## Work instructions
Every line below that contains "DoxyCompactList" is to be copied.
......
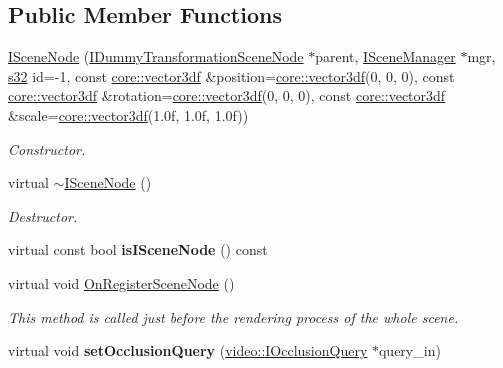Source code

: \subsection*{Public Member Functions}
\begin{DoxyCompactItemize}
\item 
\hyperlink{classirr_1_1scene_1_1ISceneNode_a9e49a6113057f0e89cbdad6646a1fc14}{I\+Scene\+Node} (\hyperlink{classirr_1_1scene_1_1IDummyTransformationSceneNode}{I\+Dummy\+Transformation\+Scene\+Node} $\ast$parent, \hyperlink{classirr_1_1scene_1_1ISceneManager}{I\+Scene\+Manager} $\ast$mgr, \hyperlink{namespaceirr_ac66849b7a6ed16e30ebede579f9b47c6}{s32} id=-\/1, const \hyperlink{namespaceirr_1_1core_a06f169d08b5c429f5575acb7edbad811}{core\+::vector3df} \&position=\hyperlink{namespaceirr_1_1core_a06f169d08b5c429f5575acb7edbad811}{core\+::vector3df}(0, 0, 0), const \hyperlink{namespaceirr_1_1core_a06f169d08b5c429f5575acb7edbad811}{core\+::vector3df} \&rotation=\hyperlink{namespaceirr_1_1core_a06f169d08b5c429f5575acb7edbad811}{core\+::vector3df}(0, 0, 0), const \hyperlink{namespaceirr_1_1core_a06f169d08b5c429f5575acb7edbad811}{core\+::vector3df} \&scale=\hyperlink{namespaceirr_1_1core_a06f169d08b5c429f5575acb7edbad811}{core\+::vector3df}(1.\+0f, 1.\+0f, 1.\+0f))\hypertarget{classirr_1_1scene_1_1ISceneNode_a9e49a6113057f0e89cbdad6646a1fc14}{}\label{classirr_1_1scene_1_1ISceneNode_a9e49a6113057f0e89cbdad6646a1fc14}

\begin{DoxyCompactList}\small\item\em Constructor. \end{DoxyCompactList}\item 
virtual \hyperlink{classirr_1_1scene_1_1ISceneNode_a3064ed436d731f072e55873577724fbc}{$\sim$\+I\+Scene\+Node} ()\hypertarget{classirr_1_1scene_1_1ISceneNode_a3064ed436d731f072e55873577724fbc}{}\label{classirr_1_1scene_1_1ISceneNode_a3064ed436d731f072e55873577724fbc}

\begin{DoxyCompactList}\small\item\em Destructor. \end{DoxyCompactList}\item 
virtual const bool {\bfseries is\+I\+Scene\+Node} () const \hypertarget{classirr_1_1scene_1_1ISceneNode_af1b1521916e7cd391e0571dd5da0d151}{}\label{classirr_1_1scene_1_1ISceneNode_af1b1521916e7cd391e0571dd5da0d151}

\item 
virtual void \hyperlink{classirr_1_1scene_1_1ISceneNode_ac9795bfcb88dcaf8cba6ea3296e5d8d0}{On\+Register\+Scene\+Node} ()
\begin{DoxyCompactList}\small\item\em This method is called just before the rendering process of the whole scene. \end{DoxyCompactList}\item 
virtual void {\bfseries set\+Occlusion\+Query} (\hyperlink{classirr_1_1video_1_1IOcclusionQuery}{video\+::\+I\+Occlusion\+Query} $\ast$query\+\_\+in)\hypertarget{classirr_1_1scene_1_1ISceneNode_a9e6ad639973bd46fb563a0e9fa492e3e}{}\label{classirr_1_1scene_1_1ISceneNode_a9e6ad639973bd46fb563a0e9fa492e3e}


\end{DoxyCompactItemize}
......
## Answer
\begin{DoxyCompactList}\small\item\em Constructor. \end{DoxyCompactList}\item 
\begin{DoxyCompactList}\small\item\em Destructor. \end{DoxyCompactList}\item 
\begin{DoxyCompactList}\small\item\em This method is called just before the rendering process of the whole scene. \end{DoxyCompactList}\item 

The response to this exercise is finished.